» Instructions for the task
What lines of the data below include the word "value"? Report them by copying each.

[Saved data entries]
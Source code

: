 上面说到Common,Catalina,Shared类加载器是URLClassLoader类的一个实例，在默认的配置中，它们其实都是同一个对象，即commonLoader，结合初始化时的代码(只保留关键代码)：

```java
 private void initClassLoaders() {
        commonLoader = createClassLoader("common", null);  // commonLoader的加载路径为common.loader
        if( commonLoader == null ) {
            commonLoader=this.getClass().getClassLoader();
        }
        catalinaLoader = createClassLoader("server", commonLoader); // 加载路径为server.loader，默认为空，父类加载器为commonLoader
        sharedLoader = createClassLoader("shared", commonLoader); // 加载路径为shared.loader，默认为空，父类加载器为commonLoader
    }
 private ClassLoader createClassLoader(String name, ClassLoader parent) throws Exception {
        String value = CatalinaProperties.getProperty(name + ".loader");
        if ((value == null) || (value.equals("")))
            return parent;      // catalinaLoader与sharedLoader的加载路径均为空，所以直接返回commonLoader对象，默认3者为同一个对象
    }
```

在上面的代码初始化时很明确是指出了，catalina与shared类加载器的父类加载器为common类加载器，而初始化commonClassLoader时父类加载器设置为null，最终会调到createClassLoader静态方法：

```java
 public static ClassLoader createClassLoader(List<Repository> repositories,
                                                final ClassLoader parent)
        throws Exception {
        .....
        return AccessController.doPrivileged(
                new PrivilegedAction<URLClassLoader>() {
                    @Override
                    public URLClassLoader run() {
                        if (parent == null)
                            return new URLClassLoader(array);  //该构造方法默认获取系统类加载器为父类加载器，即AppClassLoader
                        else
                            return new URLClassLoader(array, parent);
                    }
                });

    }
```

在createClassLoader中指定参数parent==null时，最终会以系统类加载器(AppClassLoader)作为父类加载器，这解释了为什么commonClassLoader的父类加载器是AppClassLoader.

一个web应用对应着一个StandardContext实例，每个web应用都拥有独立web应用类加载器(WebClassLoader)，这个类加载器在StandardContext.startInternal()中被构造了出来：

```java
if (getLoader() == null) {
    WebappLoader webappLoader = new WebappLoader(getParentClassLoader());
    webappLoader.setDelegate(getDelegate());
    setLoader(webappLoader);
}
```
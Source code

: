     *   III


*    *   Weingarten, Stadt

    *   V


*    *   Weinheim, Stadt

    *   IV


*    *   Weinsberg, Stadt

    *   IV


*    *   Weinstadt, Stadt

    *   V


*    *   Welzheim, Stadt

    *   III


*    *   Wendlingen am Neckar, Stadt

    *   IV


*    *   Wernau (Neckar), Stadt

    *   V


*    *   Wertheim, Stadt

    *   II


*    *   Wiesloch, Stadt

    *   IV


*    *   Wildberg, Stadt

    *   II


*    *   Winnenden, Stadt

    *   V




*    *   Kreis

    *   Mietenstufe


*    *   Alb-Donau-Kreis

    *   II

» Answer box
        String value = CatalinaProperties.getProperty(name + ".loader");
        if ((value == null) || (value.equals("")))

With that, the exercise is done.